A different example of community in I≠M are disability communities, such as the community of deaf people. Deaf people are as diverse as humanity at large; they were not brought together because they had common likes and dislikes, or shared “undefinable habits of thought”. They were brought together because they depended on each other to have access to communication, employment, mutual aid, and social life in a world built for hearing people. They lacked alternatives, and this is what defines a community.

As I said, lack of alternatives is very often produced by harsh conditions such as poverty, disaster, geography, or discrimination, but this is not always the case; for instance, the Amish have voluntarily made some alternatives unavailable to themselves, secluding themselves from the outside world.

Community cultures

Communities often have cultures. The Eagles and the Rattlers developed rudimentary cultures, where “the Eagles developed an image of themselves as proper-and-moral”, while “the Rattlers developed an image of themselves as rough-and-tough”. Although they didn’t rally around anything cultural, it wouldn’t surprise me if deaf people have a unique culture of their own, as well as other disability communities; and of course, the Amish are a community built from a culture, rather than the other way around. (We may call a community built from a culture a “culture community”. I think most so-called “intentional communities” are culture communities.)
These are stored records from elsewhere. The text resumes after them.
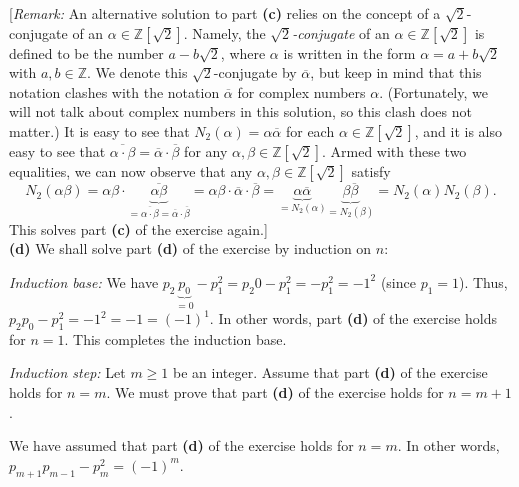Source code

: \documentclass[paper=a4, fontsize=12pt]{scrartcl}%
\theoremstyle{plainsl}
\theoremstyle{definition}
\theoremstyle{remark}
\begin{document}
[\textit{Remark:} An alternative solution to part \textbf{(c)} relies on the
concept of a $\sqrt{2}$-conjugate of an $\alpha\in\mathbb{Z}\left[  \sqrt
{2}\right]  $. Namely, the $\sqrt{2}$\textit{-conjugate} of an $\alpha
\in\mathbb{Z}\left[  \sqrt{2}\right]  $ is defined to be the number
$a-b\sqrt{2}$, where $\alpha$ is written in the form $\alpha=a+b\sqrt{2}$ with
$a,b\in\mathbb{Z}$. We denote this $\sqrt{2}$-conjugate by $\overline{\alpha}%
$, but keep in mind that this notation clashes with the notation
$\overline{\alpha}$ for complex numbers $\alpha$. (Fortunately, we will not
talk about complex numbers in this solution, so this clash does not matter.)
It is easy to see that $N_{2}\left(  \alpha\right)  =\alpha\overline{\alpha}$
for each $\alpha\in\mathbb{Z}\left[  \sqrt{2}\right]  $, and it is also easy
to see that $\overline{\alpha\cdot\beta}=\overline{\alpha}\cdot\overline
{\beta}$ for any $\alpha,\beta\in\mathbb{Z}\left[  \sqrt{2}\right]  $. Armed
with these two equalities, we can now observe that any $\alpha,\beta
\in\mathbb{Z}\left[  \sqrt{2}\right]  $ satisfy%
\[
N_{2}\left(  \alpha\beta\right)  =\alpha\beta\cdot\underbrace{\overline
{\alpha\beta}}_{=\overline{\alpha\cdot\beta}=\overline{\alpha}\cdot
\overline{\beta}}=\alpha\beta\cdot\overline{\alpha}\cdot\overline{\beta
}=\underbrace{\alpha\overline{\alpha}}_{=N_{2}\left(  \alpha\right)
}\underbrace{\beta\overline{\beta}}_{=N_{2}\left(  \beta\right)  }%
=N_{2}\left(  \alpha\right)  N_{2}\left(  \beta\right)  .
\]
\newline This solves part \textbf{(c)} of the exercise again.]\\[0.4cm]

\textbf{(d)} We shall solve part \textbf{(d)} of the exercise by induction on
$n$:

\textit{Induction base:} We have $p_{2}\underbrace{p_{0}}_{=0}-p_{1}^{2}%
=p_{2}0-p_{1}^{2}=-p_{1}^{2}=-1^{2}$ (since $p_{1}=1$). Thus, $p_{2}%
p_{0}-p_{1}^{2}=-1^{2}=-1=\left(  -1\right)  ^{1}$. In other words, part
\textbf{(d)} of the exercise holds for $n=1$. This completes the induction base.

\textit{Induction step:} Let $m\geq1$ be an integer. Assume that part
\textbf{(d)} of the exercise holds for $n=m$. We must prove that part
\textbf{(d)} of the exercise holds for $n=m+1$.

We have assumed that part \textbf{(d)} of the exercise holds for $n=m$. In
other words, $p_{m+1}p_{m-1}-p_{m}^{2}=\left(  -1\right)  ^{m}$.
\end{document}
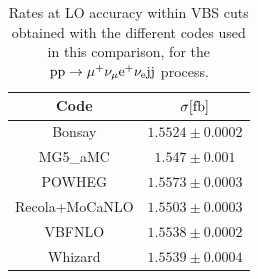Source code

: \begin{table}[h!]
    \centering
    \begin{tabular}{c|c}
        Code  &  $\sigma[\rm{fb}]$  \\
        \hline
        \hline
        {\sc Bonsay}  &  $1.5524 \pm 0.0002$ \\
        {\sc MG5\_aMC}&  $1.547 \pm 0.001$  \\ 
        {\sc POWHEG}  &  $1.5573 \pm 0.0003$ \\
        {\sc Recola+MoCaNLO}  &  $1.5503 \pm 0.0003$ \\
        {\sc VBFNLO}  &  $1.5538 \pm 0.0002$ \\
        {\sc Whizard}&  $ 1.5539 \pm 0.0004 $   
    \end{tabular}
    \caption{\label{tab:wg1_LOrates} Rates at LO accuracy within VBS cuts obtained with the different codes used in this comparison, 
    for the ${\rm p}{\rm p}\to\mu^+\nu_\mu{\rm e}^+\nu_{\rm e}{\rm j}{\rm j}$ process.}
\end{table}
%
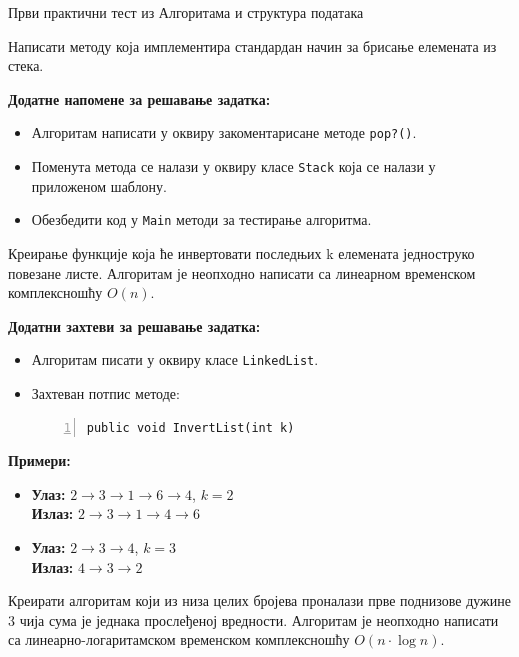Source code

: 
Први практични тест из Алгоритама и структура података

Написати методу која имплементира стандардан начин за брисање елемената из стека.

\textbf{Додатне напомене за решавање задатка:}
\begin{itemize}
    \item Алгоритам написати у оквиру закоментарисане методе \texttt{pop?()}.
    \item Поменута метода се налази у оквиру класе \texttt{Stack} која се налази у приложеном шаблону.
    \item Обезбедити код у \texttt{Main} методи за тестирање алгоритма.
\end{itemize}



Креирање функције која ће инвертовати последњих k елемената једноструко повезане листе. Алгоритам је неопходно написати са линеарном временском комплексношћу $O(n)$.

\textbf{Додатни захтеви за решавање задатка:}
\begin{itemize}
    \item Алгоритам писати у оквиру класе \texttt{LinkedList}.
    \item Захтеван потпис методе:
    \begin{Verbatim}[fontsize=\footnotesize, numbers=left, xleftmargin=10mm]
public void InvertList(int k)
    \end{Verbatim}
\end{itemize}

\textbf{Примери:}
\begin{itemize}
    \item \textbf{Улаз:} $2 \rightarrow 3 \rightarrow 1 \rightarrow 6 \rightarrow 4$, $k = 2$ \\
          \textbf{Излаз:} $2 \rightarrow 3 \rightarrow 1 \rightarrow 4 \rightarrow 6$
    \item \textbf{Улаз:} $2 \rightarrow 3 \rightarrow 4$, $k = 3$ \\
          \textbf{Излаз:} $4 \rightarrow 3 \rightarrow 2$
\end{itemize}



Креирати алгоритам који из низа целих бројева проналази прве поднизове дужине 3 чија сума је једнака прослеђеној вредности. Алгоритам је неопходно написати са линеарно-логаритамском временском комплексношћу $O(n \cdot \log n)$.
That said, I think it’s not true that every community has a unique “community culture”. For instance, the mafia may have many unique values regarding honor and retribution, but I don’t think they necessarily feel better than people outside the mafia, or share a lot of cultural products, or enjoy each other’s company more than outsiders’, or anything; they probably aren’t very different from other Italians regarding what sorts of media they like. Maybe there are flaws with this example of the mafia, but it at least seems plausible to me that we may find many communities that don’t have a unique culture.

Scott Alexander’s example of Sunni and Shia Islam is trickier, since they may have started out as a community with a culture and later become merely a culture, I am not sure. I do not believe that this necessarily weakens the culture; many strong cultures were never communities.

Atomization

Insofar as there is a process which may be called “atomization” in modern society, I think it consists in the fact that people are getting richer and, as a result, do not need communities to survive as much. Since communities are defined by lack of alternatives, they are dissolved when alternatives develop.

Aside from the cases of culture communities such as the Amish and intentional communities, the sacrifice of authenticity and individuality is, usually, a compromise made in order to survive, not something valued for its own sake; most people prefer not to hide parts of their personality in order to better fit in with a group.

So I consider that atomization is a good thing, insofar as it consists in people getting what they prefer.

Many persons are appalled when they hear me saying that atomization is a good thing, and I think the reason this happens is that they are, like Scott Alexander, confusing cultures with communities. Hence, they think atomization is bad because being part of a culture is enjoyable.

However, I have just explained atomization as an effect that affects communities, not cultures; there are many cultures today, and more cultures than ever thanks to the Internet, such as the rationalist culture that Scott Alexander mentions, which formed entirely online. Atomization is the erosion of communities, whereas cultures are not harmed by it, except the few cultures that depend on communities.

While I think it’s good that communities are on the way out, I have nothing against cultures, and I have generally enjoyed being part of cultures, although I do not fit in with any cultures, very much, these days – and notably, this is perfectly fine, since failing to fit in with cultures is not a survival risk, unlike communities.

So the fact that Scott Alexander confused these two concepts into his blurred concept of “tribe” has really helped me clarify them for myself and notice the difficulties with terminology around this topic.